=== AVAILABLE DATA ===
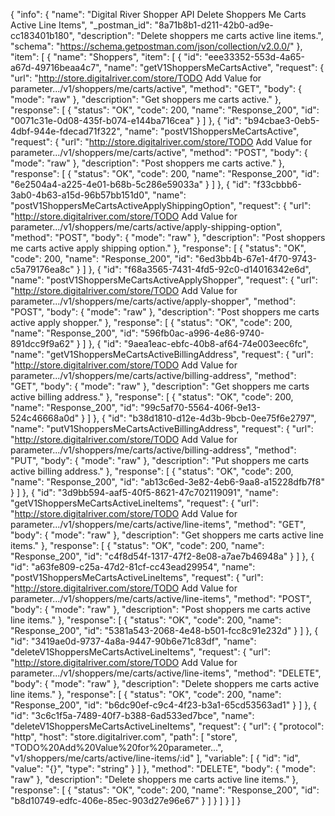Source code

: {
  "info": {
    "name": "Digital River Shopper API Delete Shoppers Me Carts Active Line Items",
    "_postman_id": "8a71b8b1-d211-42b0-ad9e-cc183401b180",
    "description": "Delete shoppers me carts active line items.",
    "schema": "https://schema.getpostman.com/json/collection/v2.0.0/"
  },
  "item": [
    {
      "name": "Shoppers",
      "item": [
        {
          "id": "eee33352-553d-4a65-a67d-49716beaa4c7",
          "name": "getV1ShoppersMeCartsActive",
          "request": {
            "url": "http://store.digitalriver.com/store/TODO Add Value for parameter.../v1/shoppers/me/carts/active",
            "method": "GET",
            "body": {
              "mode": "raw"
            },
            "description": "Get shoppers me carts active."
          },
          "response": [
            {
              "status": "OK",
              "code": 200,
              "name": "Response_200",
              "id": "0071c31e-0d08-435f-b074-e144ba716cea"
            }
          ]
        },
        {
          "id": "b94cbae3-0eb5-4dbf-944e-fdecad71f322",
          "name": "postV1ShoppersMeCartsActive",
          "request": {
            "url": "http://store.digitalriver.com/store/TODO Add Value for parameter.../v1/shoppers/me/carts/active",
            "method": "POST",
            "body": {
              "mode": "raw"
            },
            "description": "Post shoppers me carts active."
          },
          "response": [
            {
              "status": "OK",
              "code": 200,
              "name": "Response_200",
              "id": "6e2504a4-a225-4e01-b68b-5c286e59033a"
            }
          ]
        },
        {
          "id": "f33cbbb6-3ab0-4b63-a15d-96b57bb151d0",
          "name": "postV1ShoppersMeCartsActiveApplyShippingOption",
          "request": {
            "url": "http://store.digitalriver.com/store/TODO Add Value for parameter.../v1/shoppers/me/carts/active/apply-shipping-option",
            "method": "POST",
            "body": {
              "mode": "raw"
            },
            "description": "Post shoppers me carts active apply shipping option."
          },
          "response": [
            {
              "status": "OK",
              "code": 200,
              "name": "Response_200",
              "id": "6ed3bb4b-67e1-4f70-9743-c5a79176ea8c"
            }
          ]
        },
        {
          "id": "f68a3565-7431-4fd5-92c0-d14016342e6d",
          "name": "postV1ShoppersMeCartsActiveApplyShopper",
          "request": {
            "url": "http://store.digitalriver.com/store/TODO Add Value for parameter.../v1/shoppers/me/carts/active/apply-shopper",
            "method": "POST",
            "body": {
              "mode": "raw"
            },
            "description": "Post shoppers me carts active apply shopper."
          },
          "response": [
            {
              "status": "OK",
              "code": 200,
              "name": "Response_200",
              "id": "596fb0ac-a996-4e86-9740-891dcc9f9a62"
            }
          ]
        },
        {
          "id": "9aea1eac-ebfc-40b8-af64-74e003eec6fc",
          "name": "getV1ShoppersMeCartsActiveBillingAddress",
          "request": {
            "url": "http://store.digitalriver.com/store/TODO Add Value for parameter.../v1/shoppers/me/carts/active/billing-address",
            "method": "GET",
            "body": {
              "mode": "raw"
            },
            "description": "Get shoppers me carts active billing address."
          },
          "response": [
            {
              "status": "OK",
              "code": 200,
              "name": "Response_200",
              "id": "99c5af70-5564-406f-9e13-524c46668a0d"
            }
          ]
        },
        {
          "id": "b38d1810-d12e-4d3b-9bcb-0ee75f6e2797",
          "name": "putV1ShoppersMeCartsActiveBillingAddress",
          "request": {
            "url": "http://store.digitalriver.com/store/TODO Add Value for parameter.../v1/shoppers/me/carts/active/billing-address",
            "method": "PUT",
            "body": {
              "mode": "raw"
            },
            "description": "Put shoppers me carts active billing address."
          },
          "response": [
            {
              "status": "OK",
              "code": 200,
              "name": "Response_200",
              "id": "ab13c6ed-3e82-4eb6-9aa8-a15228dfb7f8"
            }
          ]
        },
        {
          "id": "3d9bb594-aaf5-40f5-8621-47c702119091",
          "name": "getV1ShoppersMeCartsActiveLineItems",
          "request": {
            "url": "http://store.digitalriver.com/store/TODO Add Value for parameter.../v1/shoppers/me/carts/active/line-items",
            "method": "GET",
            "body": {
              "mode": "raw"
            },
            "description": "Get shoppers me carts active line items."
          },
          "response": [
            {
              "status": "OK",
              "code": 200,
              "name": "Response_200",
              "id": "c4f8d54f-1317-47f2-8e08-a7ae7b46948a"
            }
          ]
        },
        {
          "id": "a63fe809-c25a-47d2-81cf-cc43ead29954",
          "name": "postV1ShoppersMeCartsActiveLineItems",
          "request": {
            "url": "http://store.digitalriver.com/store/TODO Add Value for parameter.../v1/shoppers/me/carts/active/line-items",
            "method": "POST",
            "body": {
              "mode": "raw"
            },
            "description": "Post shoppers me carts active line items."
          },
          "response": [
            {
              "status": "OK",
              "code": 200,
              "name": "Response_200",
              "id": "5381a543-2068-4e48-b501-fcc8c91e232d"
            }
          ]
        },
        {
          "id": "3419ae0d-9737-4a8a-9447-90b6e71c83df",
          "name": "deleteV1ShoppersMeCartsActiveLineItems",
          "request": {
            "url": "http://store.digitalriver.com/store/TODO Add Value for parameter.../v1/shoppers/me/carts/active/line-items",
            "method": "DELETE",
            "body": {
              "mode": "raw"
            },
            "description": "Delete shoppers me carts active line items."
          },
          "response": [
            {
              "status": "OK",
              "code": 200,
              "name": "Response_200",
              "id": "b6dc90ef-c9c4-4f23-b3a1-65cd53563ad1"
            }
          ]
        },
        {
          "id": "3c6c1f5a-7489-40f7-b388-6ad533ed7bce",
          "name": "deleteV1ShoppersMeCartsActiveLineItems",
          "request": {
            "url": {
              "protocol": "http",
              "host": "store.digitalriver.com",
              "path": [
                "store",
                "TODO%20Add%20Value%20for%20parameter...",
                "v1/shoppers/me/carts/active/line-items/:id"
              ],
              "variable": [
                {
                  "id": "id",
                  "value": "{}",
                  "type": "string"
                }
              ]
            },
            "method": "DELETE",
            "body": {
              "mode": "raw"
            },
            "description": "Delete shoppers me carts active line items."
          },
          "response": [
            {
              "status": "OK",
              "code": 200,
              "name": "Response_200",
              "id": "b8d10749-edfc-406e-85ec-903d27e96e67"
            }
          ]
        }
      ]
    }
  ]
}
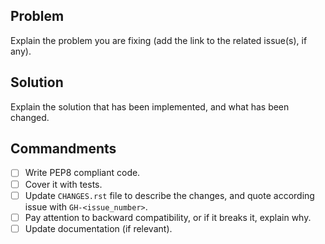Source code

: ## Problem

Explain the problem you are fixing (add the link to the related issue(s), if any).

## Solution

Explain the solution that has been implemented, and what has been changed.

## Commandments

- [ ] Write PEP8 compliant code.
- [ ] Cover it with tests.
- [ ] Update `CHANGES.rst` file to describe the changes, and quote according issue with `GH-<issue_number>`.
- [ ] Pay attention to backward compatibility, or if it breaks it, explain why.
- [ ] Update documentation (if relevant).
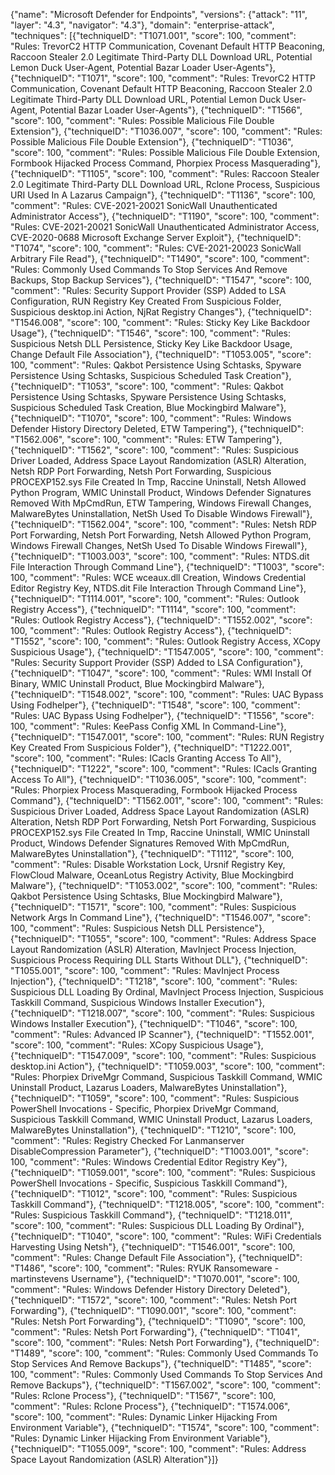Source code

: {"name": "Microsoft Defender for Endpoints", "versions": {"attack": "11", "layer": "4.3", "navigator": "4.3"}, "domain": "enterprise-attack", "techniques": [{"techniqueID": "T1071.001", "score": 100, "comment": "Rules: TrevorC2 HTTP Communication, Covenant Default HTTP Beaconing, Raccoon Stealer 2.0 Legitimate Third-Party DLL Download URL, Potential Lemon Duck User-Agent, Potential Bazar Loader User-Agents"}, {"techniqueID": "T1071", "score": 100, "comment": "Rules: TrevorC2 HTTP Communication, Covenant Default HTTP Beaconing, Raccoon Stealer 2.0 Legitimate Third-Party DLL Download URL, Potential Lemon Duck User-Agent, Potential Bazar Loader User-Agents"}, {"techniqueID": "T1566", "score": 100, "comment": "Rules: Possible Malicious File Double Extension"}, {"techniqueID": "T1036.007", "score": 100, "comment": "Rules: Possible Malicious File Double Extension"}, {"techniqueID": "T1036", "score": 100, "comment": "Rules: Possible Malicious File Double Extension, Formbook Hijacked Process Command, Phorpiex Process Masquerading"}, {"techniqueID": "T1105", "score": 100, "comment": "Rules: Raccoon Stealer 2.0 Legitimate Third-Party DLL Download URL, Rclone Process, Suspicious URI Used In A Lazarus Campaign"}, {"techniqueID": "T1136", "score": 100, "comment": "Rules: CVE-2021-20021 SonicWall Unauthenticated Administrator Access"}, {"techniqueID": "T1190", "score": 100, "comment": "Rules: CVE-2021-20021 SonicWall Unauthenticated Administrator Access, CVE-2020-0688 Microsoft Exchange Server Exploit"}, {"techniqueID": "T1074", "score": 100, "comment": "Rules: CVE-2021-20023 SonicWall Arbitrary File Read"}, {"techniqueID": "T1490", "score": 100, "comment": "Rules: Commonly Used Commands To Stop Services And Remove Backups, Stop Backup Services"}, {"techniqueID": "T1547", "score": 100, "comment": "Rules: Security Support Provider (SSP) Added to LSA Configuration, RUN Registry Key Created From Suspicious Folder, Suspicious desktop.ini Action, NjRat Registry Changes"}, {"techniqueID": "T1546.008", "score": 100, "comment": "Rules: Sticky Key Like Backdoor Usage"}, {"techniqueID": "T1546", "score": 100, "comment": "Rules: Suspicious Netsh DLL Persistence, Sticky Key Like Backdoor Usage, Change Default File Association"}, {"techniqueID": "T1053.005", "score": 100, "comment": "Rules: Qakbot Persistence Using Schtasks, Spyware Persistence Using Schtasks, Suspicious Scheduled Task Creation"}, {"techniqueID": "T1053", "score": 100, "comment": "Rules: Qakbot Persistence Using Schtasks, Spyware Persistence Using Schtasks, Suspicious Scheduled Task Creation, Blue Mockingbird Malware"}, {"techniqueID": "T1070", "score": 100, "comment": "Rules: Windows Defender History Directory Deleted, ETW Tampering"}, {"techniqueID": "T1562.006", "score": 100, "comment": "Rules: ETW Tampering"}, {"techniqueID": "T1562", "score": 100, "comment": "Rules: Suspicious Driver Loaded, Address Space Layout Randomization (ASLR) Alteration, Netsh RDP Port Forwarding, Netsh Port Forwarding, Suspicious PROCEXP152.sys File Created In Tmp, Raccine Uninstall, Netsh Allowed Python Program, WMIC Uninstall Product, Windows Defender Signatures Removed With MpCmdRun, ETW Tampering, Windows Firewall Changes, MalwareBytes Uninstallation, NetSh Used To Disable Windows Firewall"}, {"techniqueID": "T1562.004", "score": 100, "comment": "Rules: Netsh RDP Port Forwarding, Netsh Port Forwarding, Netsh Allowed Python Program, Windows Firewall Changes, NetSh Used To Disable Windows Firewall"}, {"techniqueID": "T1003.003", "score": 100, "comment": "Rules: NTDS.dit File Interaction Through Command Line"}, {"techniqueID": "T1003", "score": 100, "comment": "Rules: WCE wceaux.dll Creation, Windows Credential Editor Registry Key, NTDS.dit File Interaction Through Command Line"}, {"techniqueID": "T1114.001", "score": 100, "comment": "Rules: Outlook Registry Access"}, {"techniqueID": "T1114", "score": 100, "comment": "Rules: Outlook Registry Access"}, {"techniqueID": "T1552.002", "score": 100, "comment": "Rules: Outlook Registry Access"}, {"techniqueID": "T1552", "score": 100, "comment": "Rules: Outlook Registry Access, XCopy Suspicious Usage"}, {"techniqueID": "T1547.005", "score": 100, "comment": "Rules: Security Support Provider (SSP) Added to LSA Configuration"}, {"techniqueID": "T1047", "score": 100, "comment": "Rules: WMI Install Of Binary, WMIC Uninstall Product, Blue Mockingbird Malware"}, {"techniqueID": "T1548.002", "score": 100, "comment": "Rules: UAC Bypass Using Fodhelper"}, {"techniqueID": "T1548", "score": 100, "comment": "Rules: UAC Bypass Using Fodhelper"}, {"techniqueID": "T1556", "score": 100, "comment": "Rules: KeePass Config XML In Command-Line"}, {"techniqueID": "T1547.001", "score": 100, "comment": "Rules: RUN Registry Key Created From Suspicious Folder"}, {"techniqueID": "T1222.001", "score": 100, "comment": "Rules: ICacls Granting Access To All"}, {"techniqueID": "T1222", "score": 100, "comment": "Rules: ICacls Granting Access To All"}, {"techniqueID": "T1036.005", "score": 100, "comment": "Rules: Phorpiex Process Masquerading, Formbook Hijacked Process Command"}, {"techniqueID": "T1562.001", "score": 100, "comment": "Rules: Suspicious Driver Loaded, Address Space Layout Randomization (ASLR) Alteration, Netsh RDP Port Forwarding, Netsh Port Forwarding, Suspicious PROCEXP152.sys File Created In Tmp, Raccine Uninstall, WMIC Uninstall Product, Windows Defender Signatures Removed With MpCmdRun, MalwareBytes Uninstallation"}, {"techniqueID": "T1112", "score": 100, "comment": "Rules: Disable Workstation Lock, Ursnif Registry Key, FlowCloud Malware, OceanLotus Registry Activity, Blue Mockingbird Malware"}, {"techniqueID": "T1053.002", "score": 100, "comment": "Rules: Qakbot Persistence Using Schtasks, Blue Mockingbird Malware"}, {"techniqueID": "T1571", "score": 100, "comment": "Rules: Suspicious Network Args In Command Line"}, {"techniqueID": "T1546.007", "score": 100, "comment": "Rules: Suspicious Netsh DLL Persistence"}, {"techniqueID": "T1055", "score": 100, "comment": "Rules: Address Space Layout Randomization (ASLR) Alteration, MavInject Process Injection, Suspicious Process Requiring DLL Starts Without DLL"}, {"techniqueID": "T1055.001", "score": 100, "comment": "Rules: MavInject Process Injection"}, {"techniqueID": "T1218", "score": 100, "comment": "Rules: Suspicious DLL Loading By Ordinal, MavInject Process Injection, Suspicious Taskkill Command, Suspicious Windows Installer Execution"}, {"techniqueID": "T1218.007", "score": 100, "comment": "Rules: Suspicious Windows Installer Execution"}, {"techniqueID": "T1046", "score": 100, "comment": "Rules: Advanced IP Scanner"}, {"techniqueID": "T1552.001", "score": 100, "comment": "Rules: XCopy Suspicious Usage"}, {"techniqueID": "T1547.009", "score": 100, "comment": "Rules: Suspicious desktop.ini Action"}, {"techniqueID": "T1059.003", "score": 100, "comment": "Rules: Phorpiex DriveMgr Command, Suspicious Taskkill Command, WMIC Uninstall Product, Lazarus Loaders, MalwareBytes Uninstallation"}, {"techniqueID": "T1059", "score": 100, "comment": "Rules: Suspicious PowerShell Invocations - Specific, Phorpiex DriveMgr Command, Suspicious Taskkill Command, WMIC Uninstall Product, Lazarus Loaders, MalwareBytes Uninstallation"}, {"techniqueID": "T1210", "score": 100, "comment": "Rules: Registry Checked For Lanmanserver DisableCompression Parameter"}, {"techniqueID": "T1003.001", "score": 100, "comment": "Rules: Windows Credential Editor Registry Key"}, {"techniqueID": "T1059.001", "score": 100, "comment": "Rules: Suspicious PowerShell Invocations - Specific, Suspicious Taskkill Command"}, {"techniqueID": "T1012", "score": 100, "comment": "Rules: Suspicious Taskkill Command"}, {"techniqueID": "T1218.005", "score": 100, "comment": "Rules: Suspicious Taskkill Command"}, {"techniqueID": "T1218.011", "score": 100, "comment": "Rules: Suspicious DLL Loading By Ordinal"}, {"techniqueID": "T1040", "score": 100, "comment": "Rules: WiFi Credentials Harvesting Using Netsh"}, {"techniqueID": "T1546.001", "score": 100, "comment": "Rules: Change Default File Association"}, {"techniqueID": "T1486", "score": 100, "comment": "Rules: RYUK Ransomeware - martinstevens Username"}, {"techniqueID": "T1070.001", "score": 100, "comment": "Rules: Windows Defender History Directory Deleted"}, {"techniqueID": "T1572", "score": 100, "comment": "Rules: Netsh Port Forwarding"}, {"techniqueID": "T1090.001", "score": 100, "comment": "Rules: Netsh Port Forwarding"}, {"techniqueID": "T1090", "score": 100, "comment": "Rules: Netsh Port Forwarding"}, {"techniqueID": "T1041", "score": 100, "comment": "Rules: Netsh Port Forwarding"}, {"techniqueID": "T1489", "score": 100, "comment": "Rules: Commonly Used Commands To Stop Services And Remove Backups"}, {"techniqueID": "T1485", "score": 100, "comment": "Rules: Commonly Used Commands To Stop Services And Remove Backups"}, {"techniqueID": "T1567.002", "score": 100, "comment": "Rules: Rclone Process"}, {"techniqueID": "T1567", "score": 100, "comment": "Rules: Rclone Process"}, {"techniqueID": "T1574.006", "score": 100, "comment": "Rules: Dynamic Linker Hijacking From Environment Variable"}, {"techniqueID": "T1574", "score": 100, "comment": "Rules: Dynamic Linker Hijacking From Environment Variable"}, {"techniqueID": "T1055.009", "score": 100, "comment": "Rules: Address Space Layout Randomization (ASLR) Alteration"}]}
===
• WORK TO BE COMPLETED: Wherever the word "Update" occurs in the data above, copy the line it sits in.

• ANSWER AREA:
- [ ] Update `CHANGES.rst` file to describe the changes, and quote according issue with `GH-<issue_number>`.
- [ ] Update documentation (if relevant).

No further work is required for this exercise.